The full effect of Ford’s ‘Kinetic Design’ shows itself on the new Fiesta. The combination of soft lines, rounded corners and bold creases all add up to a striking shape with an especially intimidating front. The large dagger-style headlamps that spread right up to the front wheel arches look fantastic. The commendable thing is how Ford’s designers have integrated the arched roof to flow seamlessly into the boot. The large single-piece rear bumper, however, is a touch too large and makes the tail appear bulky.
Build quality is top notch, but the big change is the switch from hydraulic to electric power steering (EPS). The new car’s insides are a lot more stylish and modern than the Fiesta Classic. The funky wing-like fascia holds controls for the music system on one side and a keypad for phone connectivity on the other.
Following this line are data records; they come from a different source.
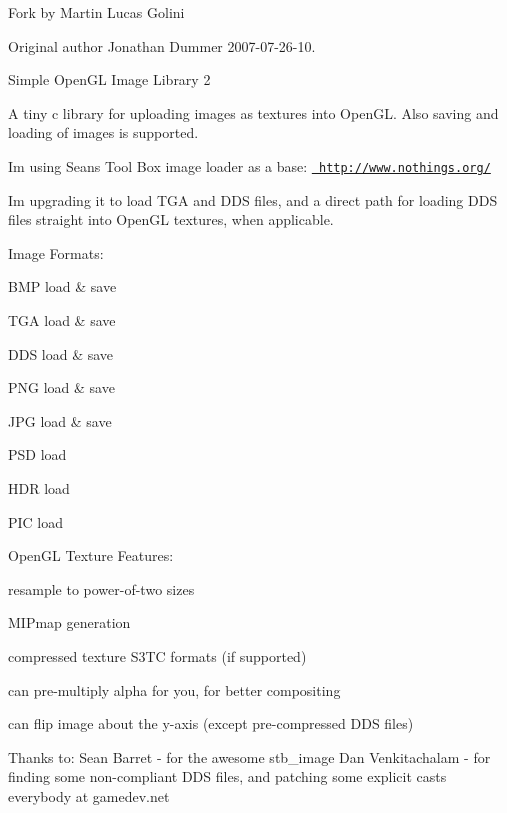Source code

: Fork by Martin Lucas Golini

Original author Jonathan Dummer 2007-\/07-\/26-\/10.

Simple Open\+GL Image Library 2

A tiny c library for uploading images as textures into Open\+GL. Also saving and loading of images is supported.

I\textquotesingle{}m using Sean\textquotesingle{}s Tool Box image loader as a base\+: \href{http://www.nothings.org/}{\texttt{ http\+://www.\+nothings.\+org/}}

I\textquotesingle{}m upgrading it to load T\+GA and D\+DS files, and a direct path for loading D\+DS files straight into Open\+GL textures, when applicable.

Image Formats\+:
\begin{DoxyItemize}
\item B\+MP load \& save
\item T\+GA load \& save
\item D\+DS load \& save
\item P\+NG load \& save
\item J\+PG load \& save
\item P\+SD load
\item H\+DR load
\item P\+IC load
\end{DoxyItemize}

Open\+GL Texture Features\+:
\begin{DoxyItemize}
\item resample to power-\/of-\/two sizes
\item M\+I\+Pmap generation
\item compressed texture S3\+TC formats (if supported)
\item can pre-\/multiply alpha for you, for better compositing
\item can flip image about the y-\/axis (except pre-\/compressed D\+DS files)
\end{DoxyItemize}

Thanks to\+: Sean Barret -\/ for the awesome stb\+\_\+image Dan Venkitachalam -\/ for finding some non-\/compliant D\+DS files, and patching some explicit casts everybody at gamedev.\+net 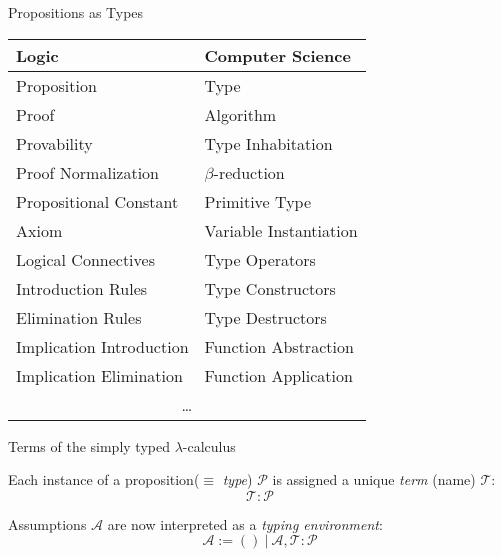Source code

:\documentclass{beamer}
\begin{document}
\begin{frame}{Propositions as Types}

	\footnotesize
	\centering
	\begin{tabularx}{0.825\textwidth}{@{}CC}
	\textbf{Logic} & \textbf{Computer Science}\\	
	\toprule
	Proposition & Type \\
	Proof & Algorithm \\
	Provability & Type Inhabitation \\ 
	Proof Normalization & $\beta$-reduction \\
	\midrule
	Propositional Constant & Primitive Type \\
	Axiom & Variable Instantiation \\
	Logical Connectives & Type Operators \\ 
	Introduction Rules & Type Constructors \\
	Elimination Rules & Type Destructors \\
	Implication Introduction & Function Abstraction \\
	Implication Elimination & Function Application \\
	 \\
	\end{tabularx} 	
\end{frame}

\begin{frame}{Terms of the simply typed $\lambda$-calculus}
	\small
	
	Each instance of a proposition($\equiv$ \textit{type}) $\mathcal{P}$ is assigned a unique \textit{term} (name) $\mathcal{T}$:
	\[
		\mathcal{T}: \mathcal{P}
	\]
	\vfill
	
	Assumptions $\mathcal{A}$ are now interpreted as a \textit{typing environment}:
	\[
		\mathcal{A} := ( ) \ | \ \mathcal{A}, \mathcal{T}: \mathcal{P}
	\]
	
\end{frame}
\end{document}
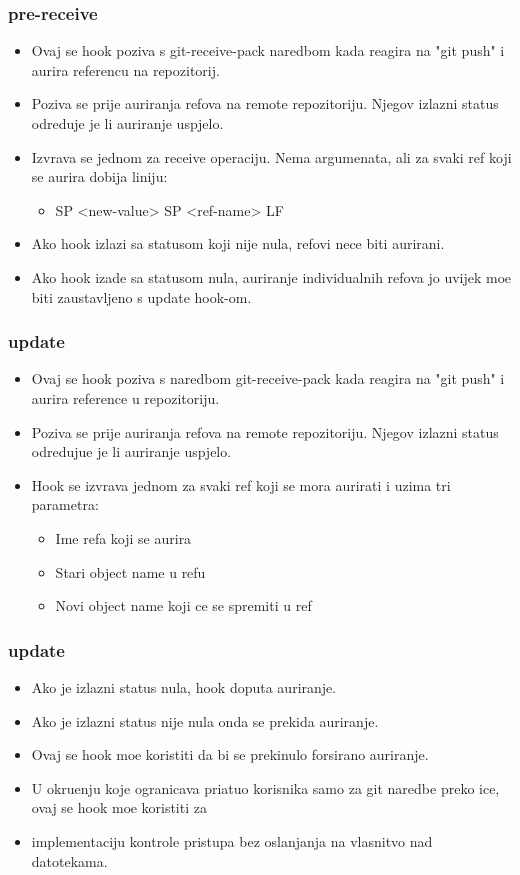 \documentclass{beamer}
\begin{document}
\begin{frame}
\frametitle{pre-receive}
\begin{itemize}
    \item Ovaj se hook poziva s git-receive-pack naredbom kada reagira na "git push" i aurira referencu na repozitorij.
    \item Poziva se prije auriranja refova na remote repozitoriju. Njegov izlazni status odreduje je li auriranje uspjelo.
    \item Izvrava se jednom za receive operaciju. Nema argumenata, ali za svaki ref koji se aurira dobija liniju:
    \begin{itemize}
        \item <old-value> SP <new-value> SP <ref-name> LF
    \end{itemize}
    \item Ako hook izlazi sa statusom koji nije nula, refovi nece biti aurirani.
    \item Ako hook izade sa statusom nula, auriranje individualnih refova jo uvijek moe biti zaustavljeno s update hook-om.
\end{itemize}
\end{frame}

\begin{frame}
\frametitle{update}
\begin{itemize}
    \item Ovaj se hook poziva s naredbom git-receive-pack kada reagira na "git push" i aurira reference u repozitoriju.
    \item Poziva se prije auriranja refova na remote repozitoriju. Njegov izlazni status odredujue je li auriranje uspjelo.
    \item Hook se izvrava jednom za svaki ref koji se mora aurirati i uzima tri parametra:
    \begin{itemize}
        \item Ime refa koji se aurira
        \item Stari object name u refu
        \item Novi object name koji ce se spremiti u ref
    \end{itemize}
\end{itemize}
\end{frame}   
\begin{frame}
\frametitle{update}
\begin{itemize}
    \item Ako je izlazni status nula, hook doputa auriranje.
    \item Ako je izlazni status nije nula onda se prekida auriranje.
    \item Ovaj se hook moe koristiti da bi se prekinulo forsirano auriranje.
    \item U okruenju koje ogranicava priatuo korisnika samo za git naredbe preko ice, ovaj se hook moe koristiti za 
    \item implementaciju kontrole pristupa bez oslanjanja na vlasnitvo nad datotekama.
\end{itemize}
\end{frame}
\end{document}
The hooded instruments with their winged binnacles look imported from space-age and the thick-rimmed steering feels great to hold. The dials for the climate control system are neatly placed lower down on the dash and the overall feel of the switchgear is nice and solid. Interior plastics though could have been of a better grade, and the fit and finish also leaves a lot to be desired owing to the gaping shut lines and inconsistent panel gaps.
The driver’s seat truly offers you a sense of control, and the seats snugly hold you in. They can be adjusted with a rotary seat back adjuster that lets you find the perfect seating arrangement. The rear, however, suffers a bit in comparison to its rivals. Boot space at 430-litres isn’t the best, but it’s adequate for the occasional sprint out of town, and the backseat can be flipped forward if need be.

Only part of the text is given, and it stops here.